* Try it:
The word "build" marks the lines you need; copy each of them from the data.

* Materials provided:
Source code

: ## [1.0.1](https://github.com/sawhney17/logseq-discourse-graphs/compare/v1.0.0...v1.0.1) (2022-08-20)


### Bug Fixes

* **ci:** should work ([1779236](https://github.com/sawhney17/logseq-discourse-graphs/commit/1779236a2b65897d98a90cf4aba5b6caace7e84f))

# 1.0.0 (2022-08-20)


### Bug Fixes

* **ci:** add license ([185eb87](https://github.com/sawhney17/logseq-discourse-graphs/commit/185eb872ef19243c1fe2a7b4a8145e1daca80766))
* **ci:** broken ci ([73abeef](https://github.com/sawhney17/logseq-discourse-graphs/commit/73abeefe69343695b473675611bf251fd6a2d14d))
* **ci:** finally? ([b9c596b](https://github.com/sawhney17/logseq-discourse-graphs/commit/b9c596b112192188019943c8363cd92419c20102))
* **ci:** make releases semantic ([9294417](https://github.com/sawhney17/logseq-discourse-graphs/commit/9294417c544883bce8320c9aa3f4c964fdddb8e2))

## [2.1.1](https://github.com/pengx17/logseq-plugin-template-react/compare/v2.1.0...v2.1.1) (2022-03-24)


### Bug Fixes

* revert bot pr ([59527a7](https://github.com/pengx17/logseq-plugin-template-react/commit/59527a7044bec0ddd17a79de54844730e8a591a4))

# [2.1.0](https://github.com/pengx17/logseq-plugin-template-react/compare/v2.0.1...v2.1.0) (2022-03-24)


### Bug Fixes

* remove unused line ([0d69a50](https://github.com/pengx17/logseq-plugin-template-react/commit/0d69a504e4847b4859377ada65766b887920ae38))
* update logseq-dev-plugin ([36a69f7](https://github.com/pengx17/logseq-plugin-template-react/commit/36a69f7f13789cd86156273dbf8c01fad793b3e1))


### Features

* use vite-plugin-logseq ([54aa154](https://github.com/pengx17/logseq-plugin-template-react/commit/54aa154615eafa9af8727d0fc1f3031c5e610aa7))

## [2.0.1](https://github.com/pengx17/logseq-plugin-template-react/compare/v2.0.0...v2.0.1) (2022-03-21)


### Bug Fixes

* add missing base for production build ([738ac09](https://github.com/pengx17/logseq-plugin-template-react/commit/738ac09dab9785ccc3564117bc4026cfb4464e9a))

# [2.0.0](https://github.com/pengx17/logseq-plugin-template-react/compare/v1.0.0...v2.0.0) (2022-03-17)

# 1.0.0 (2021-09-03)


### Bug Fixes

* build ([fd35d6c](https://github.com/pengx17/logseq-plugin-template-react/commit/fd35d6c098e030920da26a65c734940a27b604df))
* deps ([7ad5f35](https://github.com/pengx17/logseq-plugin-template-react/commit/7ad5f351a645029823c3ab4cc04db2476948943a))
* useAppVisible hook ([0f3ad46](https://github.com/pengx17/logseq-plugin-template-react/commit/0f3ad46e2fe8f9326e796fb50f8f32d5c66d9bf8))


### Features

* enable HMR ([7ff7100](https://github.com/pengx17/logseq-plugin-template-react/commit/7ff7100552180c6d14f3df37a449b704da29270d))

==

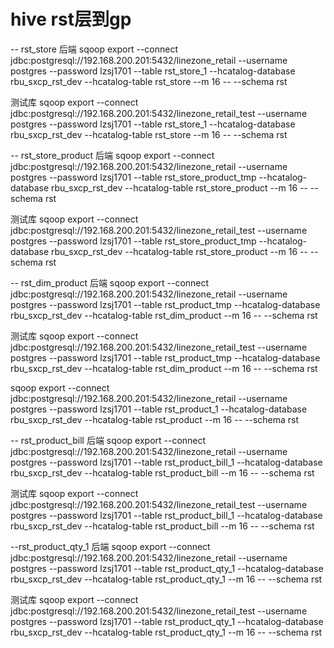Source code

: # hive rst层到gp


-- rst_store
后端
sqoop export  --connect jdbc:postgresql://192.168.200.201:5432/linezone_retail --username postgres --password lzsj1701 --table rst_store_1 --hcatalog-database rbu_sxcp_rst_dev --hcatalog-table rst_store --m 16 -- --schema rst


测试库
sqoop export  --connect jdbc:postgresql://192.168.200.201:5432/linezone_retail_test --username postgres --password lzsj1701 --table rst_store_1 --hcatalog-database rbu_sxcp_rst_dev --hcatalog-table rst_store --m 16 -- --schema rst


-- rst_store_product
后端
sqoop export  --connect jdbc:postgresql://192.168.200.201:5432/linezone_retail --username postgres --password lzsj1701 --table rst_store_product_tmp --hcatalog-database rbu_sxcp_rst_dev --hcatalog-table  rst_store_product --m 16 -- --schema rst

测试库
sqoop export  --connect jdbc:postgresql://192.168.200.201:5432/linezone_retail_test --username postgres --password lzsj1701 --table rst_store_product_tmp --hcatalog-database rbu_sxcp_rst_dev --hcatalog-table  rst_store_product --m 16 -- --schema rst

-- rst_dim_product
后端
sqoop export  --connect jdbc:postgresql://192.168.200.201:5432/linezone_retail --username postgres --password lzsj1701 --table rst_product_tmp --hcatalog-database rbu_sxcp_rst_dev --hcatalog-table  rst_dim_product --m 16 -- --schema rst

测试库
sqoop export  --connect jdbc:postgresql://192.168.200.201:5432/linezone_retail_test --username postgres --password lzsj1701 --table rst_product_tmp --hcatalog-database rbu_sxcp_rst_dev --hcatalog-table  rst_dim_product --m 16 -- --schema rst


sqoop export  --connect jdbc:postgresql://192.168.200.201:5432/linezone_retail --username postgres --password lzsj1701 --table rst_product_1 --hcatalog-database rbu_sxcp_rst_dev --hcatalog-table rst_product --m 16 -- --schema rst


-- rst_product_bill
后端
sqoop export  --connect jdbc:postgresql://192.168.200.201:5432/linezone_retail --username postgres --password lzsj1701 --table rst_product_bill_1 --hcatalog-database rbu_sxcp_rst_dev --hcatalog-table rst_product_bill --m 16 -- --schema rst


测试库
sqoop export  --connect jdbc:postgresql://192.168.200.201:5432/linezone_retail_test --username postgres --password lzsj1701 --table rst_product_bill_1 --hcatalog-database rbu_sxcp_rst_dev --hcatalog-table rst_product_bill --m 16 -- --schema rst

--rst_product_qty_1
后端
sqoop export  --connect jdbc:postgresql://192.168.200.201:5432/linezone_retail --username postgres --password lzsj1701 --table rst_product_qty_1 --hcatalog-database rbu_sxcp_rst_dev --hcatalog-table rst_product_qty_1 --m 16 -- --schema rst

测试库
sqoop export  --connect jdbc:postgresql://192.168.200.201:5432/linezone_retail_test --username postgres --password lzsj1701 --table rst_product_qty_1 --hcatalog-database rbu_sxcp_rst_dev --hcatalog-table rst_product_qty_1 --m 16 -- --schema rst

* Result:
* add missing base for production build ([738ac09](https://github.com/pengx17/logseq-plugin-template-react/commit/738ac09dab9785ccc3564117bc4026cfb4464e9a))
* build ([fd35d6c](https://github.com/pengx17/logseq-plugin-template-react/commit/fd35d6c098e030920da26a65c734940a27b604df))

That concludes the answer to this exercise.